20. 10(3) cage at R4C7 = {136/145/235} (cannot be {127} because R5C6 only contains 3,4,5), no 7
20a. R5C6 = {34} -> no 3,4 in R45C7
20b. Killer pair 5,6 in R45C7 and 22(3) cage at R6C7, locked for C7, clean-up: no 3,4 in R1C8

21. 3 in N6 only in R46C9, locked for C9
21a. 22(4) cage at R4C9 contains 3 -> remaining three cells total 19, no 1 in 22(4) cage

22. 1 in N6 only in R45C7, locked for C7, clean-up: no 8 in R1C8, no 4 in R9C6
22a. 10(3) cage at R4C7 (step 20) contains 1 = {136/145}, no 2

23. R8C5 = 4 (hidden single in N8), R8C6 = 8, R4C6 = 9, placed for D/, R6C5 = 8, R7C4 = 9, R1C4 = 8, R4C8 = 4 (step 4), clean-up: no 1 in R1C8, no 6 in R5C4, no 4 in R6C1 (step 8)

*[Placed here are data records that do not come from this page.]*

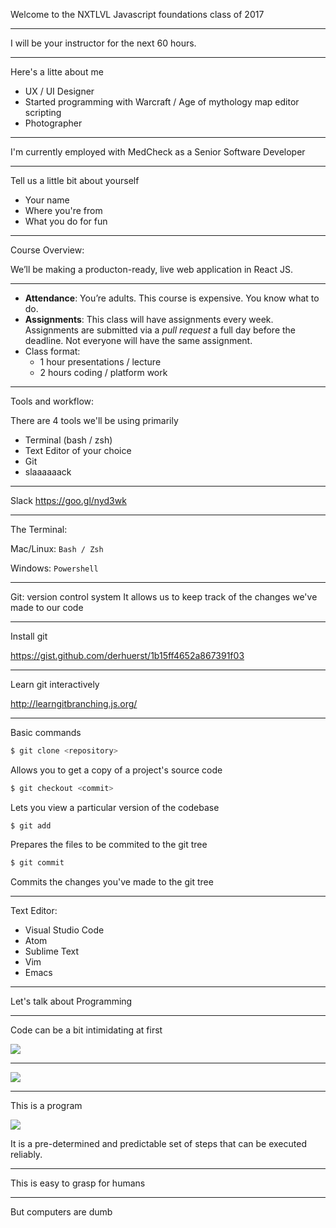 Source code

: 
Welcome to the NXTLVL Javascript foundations class of 2017

---

I will be your instructor for the next 60 hours.

---

Here's a litte about me

* UX / UI Designer 
* Started programming with  Warcraft / Age of mythology map editor scripting 
* Photographer


---

I'm currently employed with MedCheck as a Senior Software Developer


---

Tell us a little bit about yourself

* Your name
* Where you're from
* What you do for fun


---

Course Overview:

We’ll be making a producton-ready, live web application in React JS.

---

* **Attendance**: You’re adults. This course is expensive. You know what to do.
* **Assignments**: This class will have assignments every week. Assignments are submitted via a *pull request* a full day before the deadline. Not everyone will have the same assignment.
* Class format:
    * 1 hour presentations / lecture
    * 2 hours coding / platform work

---

Tools and workflow:

There are 4 tools we'll be using primarily

* Terminal (bash / zsh)
* Text Editor of your choice
* Git
* slaaaaaack



---

Slack
https://goo.gl/nyd3wk

---

The Terminal:

Mac/Linux: `Bash / Zsh`

Windows: `Powershell`

---

Git: version control system
It allows us to keep track of the changes we've made to our code


----

Install git

https://gist.github.com/derhuerst/1b15ff4652a867391f03

----

Learn git interactively 

http://learngitbranching.js.org/

----

Basic commands

```bash
$ git clone <repository>
```
Allows you to get a copy of a project's source code 
```bash
$ git checkout <commit>
```
Lets you view a particular version of the codebase

```
$ git add
```
Prepares the files to be commited to the git tree

```bash
$ git commit
```
Commits the changes you've made to the git tree 

---

Text Editor:

* Visual Studio Code
* Atom
* Sublime Text
* Vim
* Emacs

---

Let's talk about Programming 

---

Code can be a bit intimidating at first

![](https://i.imgur.com/b26r8nW.png)

---

![](https://i.giphy.com/media/X34BwqCjeupaw/giphy.webp)


---

This is a program

![](https://i.giphy.com/media/X34BwqCjeupaw/giphy.webp)

It is a pre-determined and predictable set of steps that can be executed reliably.

---

This is easy to grasp for humans

---

But computers are dumb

24. 2,3 in N6 only in 22(4) cage at R4C9 = {2389} (only remaining combination), locked for N6, clean-up: no 5,7 in R6C1 (step 8)
24a. 7 in N6 only in R6C78, locked for R6, clean-up: no 1 in R7C6

25. Naked pair {39} in R6C19, locked for R6, clean-up: no 2 in R6C23
25a. Naked pair {14} in R6C23, locked for R6 and N4, clean-up: no 3,6 in R8C4 (step 5)
25b. Naked pair {25} in R68C4, locked for C4, clean-up: no 5 in R4C5 (step 7), no 2,5 in R9C5

26. Naked pair {16} in R4C45, locked for R4 and N5 -> R4C7 = 5, clean-up: no 4 in R5C4, no 2 in R7C6
26a. Naked pair {16} in R4C45, CPE no 1,6 in R23C4
26b. R5C4 = 7, R5C5 = 3, placed for both diagonals, R5C6 = 4, R5C7 = 1 (hidden single in R5)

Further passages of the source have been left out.